調理場で影から何か出たように感じた時、実際にあの悪魔が出ていたのだ。
なんてことだろう。この一週間、ルカ君が何度も危険性を説明してくれたのに。
見たことがないという理由だけで、悪魔の存在を軽んじていた。
エルフだって実在したんだから、悪魔についてももっと深く考えなければいけなかったのに……っ。

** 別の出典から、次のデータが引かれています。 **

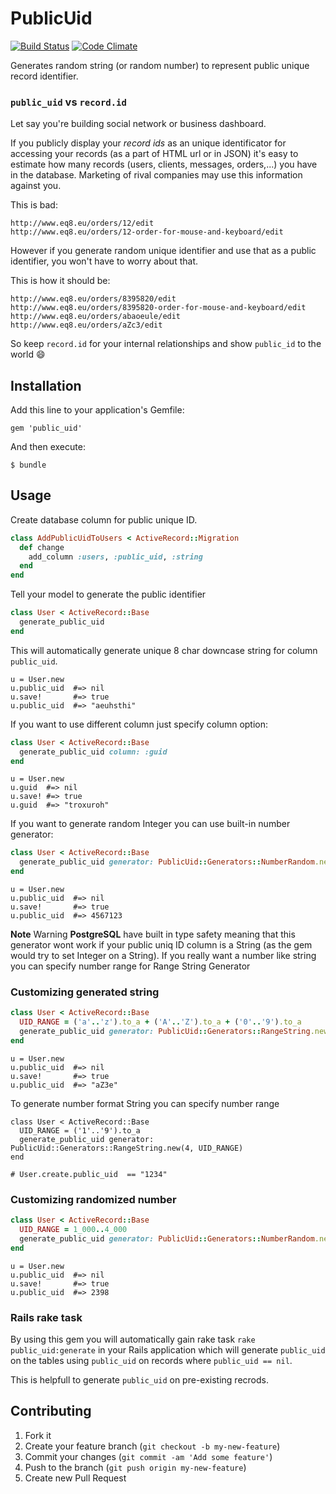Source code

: # PublicUid

[![Build Status](https://travis-ci.org/equivalent/public_uid.svg?branch=master)](https://travis-ci.org/equivalent/public_uid)
[![Code Climate](https://codeclimate.com/github/equivalent/public_uid.png)](https://codeclimate.com/github/equivalent/public_uid)


Generates random string (or random number) to represent public unique
record identifier.

### `public_uid` vs `record.id`

Let say you're building social network or business dashboard.

If you publicly display your *record ids* as an unique identificator for
accessing your records (as a part of HTML url or in JSON) it's easy to
 estimate how many records (users, clients, messages, orders,...) you have
in the database. Marketing of rival companies may use this information
against you.

This is bad: 

    http://www.eq8.eu/orders/12/edit
    http://www.eq8.eu/orders/12-order-for-mouse-and-keyboard/edit

However if you generate random unique identifier and use that as a public
identifier, you won't have to worry about that.

This is how it should be: 

    http://www.eq8.eu/orders/8395820/edit
    http://www.eq8.eu/orders/8395820-order-for-mouse-and-keyboard/edit
    http://www.eq8.eu/orders/abaoeule/edit
    http://www.eq8.eu/orders/aZc3/edit

So keep `record.id` for your internal relationships and show `public_id`
to the world :smile:

## Installation

Add this line to your application's Gemfile:

    gem 'public_uid'

And then execute:

    $ bundle


## Usage

Create database column for public unique ID.

```ruby
class AddPublicUidToUsers < ActiveRecord::Migration
  def change
    add_column :users, :public_uid, :string
  end
end
```

Tell your model to generate the public identifier

```ruby
class User < ActiveRecord::Base
  generate_public_uid
end
```

This will automatically generate unique 8 char downcase string for 
column `public_uid`. 


```irb
u = User.new
u.public_uid  #=> nil
u.save!       #=> true
u.public_uid  #=> "aeuhsthi"
```

If you want to use different column just specify column option:

```ruby
class User < ActiveRecord::Base
  generate_public_uid column: :guid
end
```

```irb
u = User.new
u.guid  #=> nil
u.save! #=> true
u.guid  #=> "troxuroh"
```

If you want to generate random Integer you can use built-in number 
generator:

```ruby
class User < ActiveRecord::Base
  generate_public_uid generator: PublicUid::Generators::NumberRandom.new
end
```

```irb
u = User.new
u.public_uid  #=> nil
u.save!       #=> true
u.public_uid  #=> 4567123
```

**Note** Warning **PostgreSQL** have built in type safety meaning that this
generator wont work if your public uniq ID column is a String (as the
gem would try to set Integer on a String). If you really want a number
like string you can specify number range for Range String Generator

### Customizing generated string

```ruby
class User < ActiveRecord::Base
  UID_RANGE = ('a'..'z').to_a + ('A'..'Z').to_a + ('0'..'9').to_a
  generate_public_uid generator: PublicUid::Generators::RangeString.new(4, UID_RANGE)
end
```

```irb
u = User.new
u.public_uid  #=> nil
u.save!       #=> true
u.public_uid  #=> "aZ3e"
```

To generate number format String you can specify number range 

```
class User < ActiveRecord::Base
  UID_RANGE = ('1'..'9').to_a
  generate_public_uid generator: PublicUid::Generators::RangeString.new(4, UID_RANGE)
end

# User.create.public_uid  == "1234"
```

### Customizing randomized number 

```ruby
class User < ActiveRecord::Base
  UID_RANGE = 1_000..4_000
  generate_public_uid generator: PublicUid::Generators::NumberRandom.new(UID_RANGE)
end
```

```irb
u = User.new
u.public_uid  #=> nil
u.save!       #=> true
u.public_uid  #=> 2398
```

### Rails rake task

By using this gem you will automatically gain rake task `rake public_uid:generate`
in your Rails application which will generate `public_uid` on the tables
using `public_uid` on records where `public_uid == nil`.

This is helpfull to generate `public_uid` on pre-existing recrods.

## Contributing

1. Fork it
2. Create your feature branch (`git checkout -b my-new-feature`)
3. Commit your changes (`git commit -am 'Add some feature'`)
4. Push to the branch (`git push origin my-new-feature`)
5. Create new Pull Request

「『さあ、我が愚かなる宿主よ! 恐怖し、慄き、絶望せよ! 輝きを失くしたその魂を喰らった時、我は完全なる実体を得られるだろう。そして奴ら
悪魔の身から闇が噴き出し、暴風となって吹き荒れた。床のタイルが瞬く間に剥ぎ取られ、破壊の嵐が迫ってくる。まるで山肌を削る土砂のような勢いだ。
「――っ!? 嘘でしょう……っ!?」
恐怖で喉が引きつった。足ももつれそうになってしまう。
でも廊下の先が左右に分かれているのが見えた。一か八か、右側に飛び込む。
直後、暴風が廊下の突き当りに直撃し、周囲をズタズタに引き裂いた。
粉塵とタイルの欠片が舞い、天井を支える柱にも亀裂が生まれる。
たとえ騎士団の騎馬隊が駆け抜けても、これほどの荒れ地にはならないだろう。
暴風による破壊が収まっても、多くの粉塵が舞っていた。まるで霧でも出ているかのように視界は悪い。
瓦礫の山を踏み締め、闊歩する音が響く。悪魔の足音だった。
「『ああ、なんたることだ。久方ぶりでついやり過ぎてしまったよ。くく、そうだ、世界とはこうも脆いものだったな。宿主よ、死んだか? 死んでしまったか?』」
悪魔は粉塵の霧のなかをゆっくりと進む。
私はほんの少し離れた柱の裏側で息を潜めていた。廊下が破壊される寸前で辛くも逃げ込めたから。
わずかな吐息もこぼさないように自分の口を両手で塞でいると、悪魔が徐々に近づいてくる。
「『感じる、感じるぞ。宿主よ、お前はまだ死んでいない。素晴らしい。我が魔導の嵐を乗り切ったか。お前はまだ生きていて、そして……私のとても近くにいるな?』」
確信を持った言葉に体が震えた。
悪魔は今、ちょうど柱の反対側にいる。ぎゅっと目を瞑り、懇願のように祈る。
お願い、このまま通り過ぎて……っ。
悪魔は歩み続ける。牛歩のようにゆっくりと、ゆっくりと、まるで焦らすように。
「『宿主よ、まだお前の名を訊いていなかったな。いや言わずとも構わん。我とお前は繋がっている。答えは我が胸中に自然と浮かび上がる。お前の名は……オリビア。そう、オリビアだ。良い名だ。血と悲劇がよく似合う名だ』」
勝手な言い草だが、文句を言うことはできない。我慢だ。今はひたすら我慢するしかない。手のひらの下で唇を噛み、呼吸すら堪える。そして。
「『オリビアよ、どこにいる? 我が宿主……オリビアよ……』」
悪魔が通り過ぎていった。
すぐそばで聞こえていた声が徐々に遠のいていく。
その場に座り込んでしまいそうなほど安堵した。私は掠れた声で呟く。
「……助かった」
「『そこにいたかァ!』」
「きゃあ!?」
通り過ぎたのとは逆の方向から突然、悪魔が顔を出した。
頬が裂けるような笑みで顔を寄せ、闇のような手が私の首を締め上げる。
「あ……、か……っ!?」
息が出来ない。私は首を絞められたまま、高く掲げられていく。
ほくそ笑むような悪魔の声が耳に響いた。